ニッポニカ・ビオラ弾きのブログ

芥川也寸志メモリアル オーケストラ・ニッポニカのビオラ弾きのブログです

日本近代音楽館とアーカイブ

 昨日「日本近代音楽館というアーカイブ」と書きましたが、少々補記します。日本近代音楽館が「図書館」か「アーカイブ(この場合は施設の意味)」か、というのは見方によりまが、作曲家の自筆譜など出版される前の資料は、いわゆる図書館ではあまり扱いません。図書館では「出版されて初めて評価の定まった資料」とみなされることが多いからです。しかし自筆楽譜の重要性は言うまでもありません。そこで近代音楽館は「自筆楽譜などのアーカイブ(この場合は資料の意味)を収蔵している図書館」、ということもできます。
 資料としてのアーカイブは普通1つだけでなく複数(手紙の束とか、五線紙の束とか、蔵書の山とか)で一塊なので、複数形の「アーカイブズ」ということもあります。だいたい「アーカイブ」「アーカイブズ」という言葉が世間に言われ出したのはごく最近のことです。
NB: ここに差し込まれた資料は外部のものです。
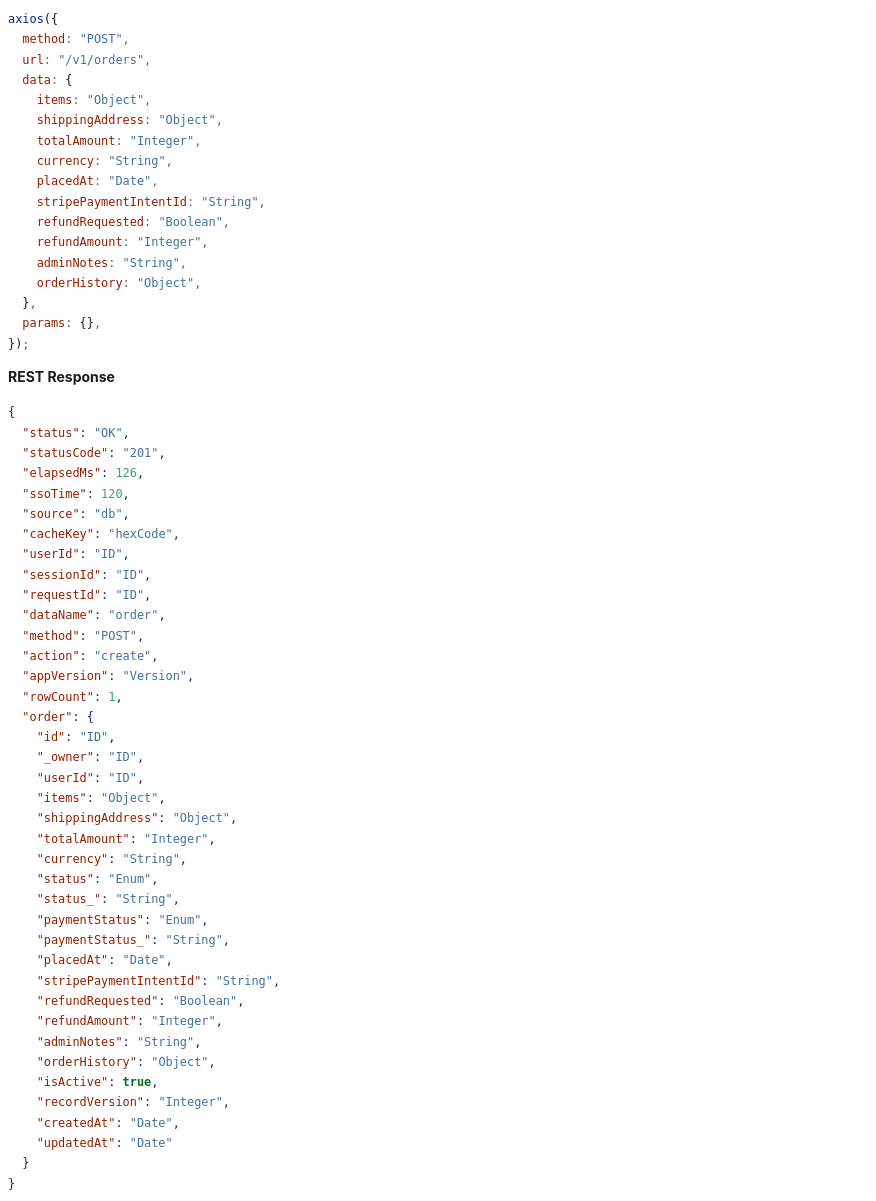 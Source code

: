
 ```js
axios({
  method: "POST",
  url: "/v1/orders",
  data: {
    items: "Object",
    shippingAddress: "Object",
    totalAmount: "Integer",
    currency: "String",
    placedAt: "Date",
    stripePaymentIntentId: "String",
    refundRequested: "Boolean",
    refundAmount: "Integer",
    adminNotes: "String",
    orderHistory: "Object",
  },
  params: {},
});
```

**REST Response**

```json
{
  "status": "OK",
  "statusCode": "201",
  "elapsedMs": 126,
  "ssoTime": 120,
  "source": "db",
  "cacheKey": "hexCode",
  "userId": "ID",
  "sessionId": "ID",
  "requestId": "ID",
  "dataName": "order",
  "method": "POST",
  "action": "create",
  "appVersion": "Version",
  "rowCount": 1,
  "order": {
    "id": "ID",
    "_owner": "ID",
    "userId": "ID",
    "items": "Object",
    "shippingAddress": "Object",
    "totalAmount": "Integer",
    "currency": "String",
    "status": "Enum",
    "status_": "String",
    "paymentStatus": "Enum",
    "paymentStatus_": "String",
    "placedAt": "Date",
    "stripePaymentIntentId": "String",
    "refundRequested": "Boolean",
    "refundAmount": "Integer",
    "adminNotes": "String",
    "orderHistory": "Object",
    "isActive": true,
    "recordVersion": "Integer",
    "createdAt": "Date",
    "updatedAt": "Date"
  }
}
```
日本近代音楽館が設立された1987年当時は、この言葉は全く一般的ではありませんでした。
 日本近代音楽館の収蔵品を同館パンフレットから抜粋すると、(1)楽譜、図書、雑誌、録音資料などの出版物、(2)作曲家の自筆楽譜などの資料、評論家の蔵書、演奏家の活動記録等、(3)館外資料を収めたマイクロフィルム、(4)国内演奏会のプログラム、となります。これらはいわゆる図書館の枠組みを越えており、パンフレットでも「わが国の近代・現代音楽を対象とする唯一の専門資料館」と表現しています。